Thursday, May 6, 2004

I’m not dead yet.

Just sick. A nasty cold grabbed hold of me on Sunday and wouldn’t let go.

More VR story:

He put one thumb underneath the goggles and pushed them up onto his forehead, and arched an eyebrow at Doodlehopper.

“They want to help,” he said, and he couldn’t help smirking. Doodlehopper just gave him a sour look.

They stood at one end of a Greek theater, and Doodlehopper was trying valiantly not to look fed up with the proceedings, and failing miserably. She was not impressed with the large granite stage on which they stood, backed with twenty-foot stone arches that framed the faded indigo mountains and blue sky in the distance. She was less impressed with the granite seats carved into the living rock in front of them, creating enough room for hundreds of spectators. And she was least impressed with the handful of people that were either standing around them or seated at the first row of stone bleachers in front of them.

She reflected that her attitude may have been caused partly because the person inspecting them most closely was wearing dull green space armor, and she’d never like scifi games. She’d dated a few scifi freaks, and they’d all been a little too obsessive about their back issues of Starlog for her tastes.

“I don’t trust them,” announced the man in space armor, straigtening up and walking back to the stands.

“Panic doesn’t trust them. What a surprise,” muttered a waifish teenaged boy wearing a white, Greek-style tunic.

“I don’t need to hear anything from you, Side,” said Panic, rounding on the teenager.

“OKay, okay, enough, you two,” said a middle-aged Caucasian woman in green adn brown Renaissance peasant garb. She stepped forward from her place a few rows back, stepping up onto the stage to stand before Thomas and Doodlehopper.

“So what do you need?” the middle-aged woman asked.

Thomas threw a searching glance at Doodlehopper, who returned it with a look of stone. She was not happy, and this made him more uneasy that he liked to admit to himself. He reflected that it probably wasn’t a good idea to piss off the person who’d just saved your life.

He picked his words with the delicacy of a chef shopping for ingredients. “Some people in meatspace seek to do me physical harm. Possibly kill–OW!”

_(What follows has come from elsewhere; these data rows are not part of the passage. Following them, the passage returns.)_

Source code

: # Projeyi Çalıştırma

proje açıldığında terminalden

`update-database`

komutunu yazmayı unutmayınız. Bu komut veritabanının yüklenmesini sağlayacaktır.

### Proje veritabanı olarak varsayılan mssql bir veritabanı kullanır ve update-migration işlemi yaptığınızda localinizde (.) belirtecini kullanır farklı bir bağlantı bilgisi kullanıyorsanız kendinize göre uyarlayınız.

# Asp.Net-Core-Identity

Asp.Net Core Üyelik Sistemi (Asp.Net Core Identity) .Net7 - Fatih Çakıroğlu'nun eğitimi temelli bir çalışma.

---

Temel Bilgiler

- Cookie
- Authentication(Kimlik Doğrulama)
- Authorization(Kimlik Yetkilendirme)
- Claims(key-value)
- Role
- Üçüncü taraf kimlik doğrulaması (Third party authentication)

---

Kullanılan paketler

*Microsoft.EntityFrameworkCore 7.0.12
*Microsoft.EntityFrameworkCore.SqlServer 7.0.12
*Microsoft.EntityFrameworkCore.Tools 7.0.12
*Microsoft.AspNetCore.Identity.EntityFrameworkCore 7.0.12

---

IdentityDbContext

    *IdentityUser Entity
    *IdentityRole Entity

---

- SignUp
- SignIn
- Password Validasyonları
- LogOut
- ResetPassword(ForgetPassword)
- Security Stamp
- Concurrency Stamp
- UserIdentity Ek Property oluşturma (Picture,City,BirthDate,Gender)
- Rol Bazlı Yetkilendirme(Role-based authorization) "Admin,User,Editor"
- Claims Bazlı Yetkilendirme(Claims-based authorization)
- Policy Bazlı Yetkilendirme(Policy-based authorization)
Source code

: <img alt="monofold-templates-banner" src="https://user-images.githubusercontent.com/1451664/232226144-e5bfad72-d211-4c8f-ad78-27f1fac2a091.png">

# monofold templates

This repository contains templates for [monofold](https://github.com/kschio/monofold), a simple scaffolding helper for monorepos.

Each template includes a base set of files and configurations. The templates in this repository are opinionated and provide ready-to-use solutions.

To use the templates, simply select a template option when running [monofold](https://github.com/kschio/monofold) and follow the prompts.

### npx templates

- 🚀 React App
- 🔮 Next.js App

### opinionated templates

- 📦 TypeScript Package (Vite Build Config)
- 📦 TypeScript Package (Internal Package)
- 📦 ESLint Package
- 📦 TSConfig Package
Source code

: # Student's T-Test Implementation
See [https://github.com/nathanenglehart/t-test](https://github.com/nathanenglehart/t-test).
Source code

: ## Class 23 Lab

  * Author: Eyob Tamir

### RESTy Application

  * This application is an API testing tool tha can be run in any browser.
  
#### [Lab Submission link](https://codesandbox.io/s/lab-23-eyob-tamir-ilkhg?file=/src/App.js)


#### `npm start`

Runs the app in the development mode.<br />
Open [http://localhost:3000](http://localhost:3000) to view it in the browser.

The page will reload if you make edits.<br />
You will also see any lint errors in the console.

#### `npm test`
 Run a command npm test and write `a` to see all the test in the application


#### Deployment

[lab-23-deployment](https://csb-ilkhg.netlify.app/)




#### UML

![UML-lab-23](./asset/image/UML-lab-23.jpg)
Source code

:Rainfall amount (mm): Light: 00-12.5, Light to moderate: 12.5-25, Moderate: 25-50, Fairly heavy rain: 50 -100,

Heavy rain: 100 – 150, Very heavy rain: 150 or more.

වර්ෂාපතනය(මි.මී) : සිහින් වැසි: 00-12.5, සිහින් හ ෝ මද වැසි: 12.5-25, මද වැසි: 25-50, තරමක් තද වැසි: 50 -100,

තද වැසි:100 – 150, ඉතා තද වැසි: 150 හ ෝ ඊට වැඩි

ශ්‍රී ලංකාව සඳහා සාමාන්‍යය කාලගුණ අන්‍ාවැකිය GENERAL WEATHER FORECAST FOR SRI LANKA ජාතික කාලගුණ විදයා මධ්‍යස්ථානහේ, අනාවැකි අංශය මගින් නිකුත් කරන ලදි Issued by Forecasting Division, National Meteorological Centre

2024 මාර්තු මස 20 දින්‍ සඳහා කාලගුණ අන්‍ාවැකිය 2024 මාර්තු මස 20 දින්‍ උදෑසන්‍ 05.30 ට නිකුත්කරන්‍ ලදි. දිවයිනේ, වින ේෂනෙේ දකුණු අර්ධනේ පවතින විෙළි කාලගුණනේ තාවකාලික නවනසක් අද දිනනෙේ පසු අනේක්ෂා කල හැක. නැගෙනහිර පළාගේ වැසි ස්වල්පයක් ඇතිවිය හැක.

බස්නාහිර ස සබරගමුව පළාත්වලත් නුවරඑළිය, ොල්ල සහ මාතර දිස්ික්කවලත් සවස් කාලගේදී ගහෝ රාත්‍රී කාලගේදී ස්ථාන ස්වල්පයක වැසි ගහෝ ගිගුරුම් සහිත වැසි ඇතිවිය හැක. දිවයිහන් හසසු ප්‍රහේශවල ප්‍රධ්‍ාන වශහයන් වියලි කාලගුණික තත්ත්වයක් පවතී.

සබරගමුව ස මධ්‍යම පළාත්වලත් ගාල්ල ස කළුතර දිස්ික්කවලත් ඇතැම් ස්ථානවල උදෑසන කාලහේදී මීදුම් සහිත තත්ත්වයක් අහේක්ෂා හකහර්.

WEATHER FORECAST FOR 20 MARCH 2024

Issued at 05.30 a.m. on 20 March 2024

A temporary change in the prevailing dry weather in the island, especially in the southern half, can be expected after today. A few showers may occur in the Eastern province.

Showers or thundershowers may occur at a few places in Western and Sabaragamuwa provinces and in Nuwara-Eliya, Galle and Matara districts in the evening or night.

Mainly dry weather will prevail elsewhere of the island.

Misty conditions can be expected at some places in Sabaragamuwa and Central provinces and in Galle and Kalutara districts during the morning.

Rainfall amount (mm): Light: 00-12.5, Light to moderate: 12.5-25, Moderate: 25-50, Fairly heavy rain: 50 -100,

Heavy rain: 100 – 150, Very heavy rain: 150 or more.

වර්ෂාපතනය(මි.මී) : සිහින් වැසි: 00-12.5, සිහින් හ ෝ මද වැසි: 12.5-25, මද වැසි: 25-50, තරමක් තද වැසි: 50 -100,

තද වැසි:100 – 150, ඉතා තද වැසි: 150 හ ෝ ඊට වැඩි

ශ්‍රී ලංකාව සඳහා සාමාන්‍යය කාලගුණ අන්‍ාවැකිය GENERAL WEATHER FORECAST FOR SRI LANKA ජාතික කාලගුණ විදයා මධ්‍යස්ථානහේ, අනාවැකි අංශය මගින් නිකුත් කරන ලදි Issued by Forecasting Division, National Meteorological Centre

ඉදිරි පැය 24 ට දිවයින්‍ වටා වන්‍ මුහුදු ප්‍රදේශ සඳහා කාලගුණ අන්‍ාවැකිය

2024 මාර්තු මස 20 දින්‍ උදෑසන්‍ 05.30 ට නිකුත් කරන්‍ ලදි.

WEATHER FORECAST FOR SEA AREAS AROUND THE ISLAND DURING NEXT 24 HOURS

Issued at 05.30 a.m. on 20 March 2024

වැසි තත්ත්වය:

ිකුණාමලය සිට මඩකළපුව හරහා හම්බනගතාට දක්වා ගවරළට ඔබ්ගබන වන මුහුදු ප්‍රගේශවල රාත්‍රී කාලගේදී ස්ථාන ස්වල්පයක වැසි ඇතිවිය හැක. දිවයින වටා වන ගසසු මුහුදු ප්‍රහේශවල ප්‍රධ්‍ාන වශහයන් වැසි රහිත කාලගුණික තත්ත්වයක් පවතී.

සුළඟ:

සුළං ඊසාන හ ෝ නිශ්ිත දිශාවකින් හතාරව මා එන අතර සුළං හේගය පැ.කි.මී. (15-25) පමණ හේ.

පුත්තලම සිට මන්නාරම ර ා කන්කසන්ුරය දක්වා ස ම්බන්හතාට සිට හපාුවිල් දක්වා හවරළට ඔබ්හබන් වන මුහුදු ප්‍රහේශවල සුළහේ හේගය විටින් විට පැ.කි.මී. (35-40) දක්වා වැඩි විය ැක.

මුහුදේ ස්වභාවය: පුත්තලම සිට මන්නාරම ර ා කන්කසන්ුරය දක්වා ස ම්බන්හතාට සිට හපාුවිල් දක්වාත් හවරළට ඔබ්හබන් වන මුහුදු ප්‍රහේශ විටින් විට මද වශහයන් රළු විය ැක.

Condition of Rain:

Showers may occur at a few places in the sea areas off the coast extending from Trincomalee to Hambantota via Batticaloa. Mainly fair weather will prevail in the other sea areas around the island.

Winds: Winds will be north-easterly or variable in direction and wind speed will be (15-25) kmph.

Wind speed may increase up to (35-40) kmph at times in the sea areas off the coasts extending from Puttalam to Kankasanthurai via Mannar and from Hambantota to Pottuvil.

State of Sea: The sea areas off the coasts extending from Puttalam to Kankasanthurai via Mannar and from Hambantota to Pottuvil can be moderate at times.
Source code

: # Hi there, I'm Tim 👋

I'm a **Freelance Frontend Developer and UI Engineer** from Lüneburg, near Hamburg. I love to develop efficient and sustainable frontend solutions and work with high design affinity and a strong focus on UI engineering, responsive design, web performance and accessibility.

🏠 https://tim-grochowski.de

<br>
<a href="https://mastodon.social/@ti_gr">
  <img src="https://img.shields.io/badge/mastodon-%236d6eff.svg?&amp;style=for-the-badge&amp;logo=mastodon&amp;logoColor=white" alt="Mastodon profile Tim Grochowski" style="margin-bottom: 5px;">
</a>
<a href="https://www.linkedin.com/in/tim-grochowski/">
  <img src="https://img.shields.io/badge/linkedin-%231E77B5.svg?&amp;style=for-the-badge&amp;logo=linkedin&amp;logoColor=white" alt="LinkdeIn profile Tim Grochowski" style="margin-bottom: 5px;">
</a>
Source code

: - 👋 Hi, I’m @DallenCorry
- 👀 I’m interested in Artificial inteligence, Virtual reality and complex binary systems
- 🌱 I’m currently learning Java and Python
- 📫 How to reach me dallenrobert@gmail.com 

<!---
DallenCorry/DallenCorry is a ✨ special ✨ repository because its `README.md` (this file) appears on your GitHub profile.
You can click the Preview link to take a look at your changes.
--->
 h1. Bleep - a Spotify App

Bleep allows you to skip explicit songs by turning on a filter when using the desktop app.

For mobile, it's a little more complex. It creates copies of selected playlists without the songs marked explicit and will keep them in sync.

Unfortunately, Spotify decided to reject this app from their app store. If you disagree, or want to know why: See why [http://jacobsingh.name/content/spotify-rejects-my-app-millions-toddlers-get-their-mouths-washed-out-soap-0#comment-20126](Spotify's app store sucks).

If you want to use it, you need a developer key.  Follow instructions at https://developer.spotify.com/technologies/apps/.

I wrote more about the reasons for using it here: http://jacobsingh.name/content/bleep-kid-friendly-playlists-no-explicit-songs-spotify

Pain spread like fire through his right shin. The crowd leaned forward; Doodlehopper hadn’t moved at all. “Just a second,” he announced as he slid off his VR goggles and looked down.

In the dingly light of the motel room, Doodlehopper was just withdrawing her foot and placing it back on the floor. Thomas blinked for a moment, his brain unable to understand this, until he realized: somehow, the girl had turned off her system’s physical feedback without disconnecting her from VR. And all while she’d been standing right next to him. Slick.

“What’re you trying to do?” she hissed at him, still wearing her goggles. He was momentarily amused by her sightless head thrust out at him.

“What?” he asked. “I have to tell them what’s going on.”

She blew out an exasperated breath. “If you tell them that someone’s trying to kill you, that’ll tell ’em exactly how deep in over your head you are. You’re in enough trouble without scaring anyone away.”

He pursed his lips. “You’re right,” he admitted, and slipped his glasses back on.

“Sorry,” he said to the crowd, which had resumed a conversation but now turned its attention back to him. “Hit my leg. I’m being pursued. I need to find out who they are, and get some protection.”

Panic was shaking his helmeted head. “You need the cops, man, not us.”

Thomas paused purely from dramatic effect. “The cops might be in on it, for all I know.”

Side leaned his thin body back, smirked, and said, “Interesting.” He turned to look at the middle-aged woman, whose face was clouded with worry. “Whaddya think, Mother? Let’s vote.”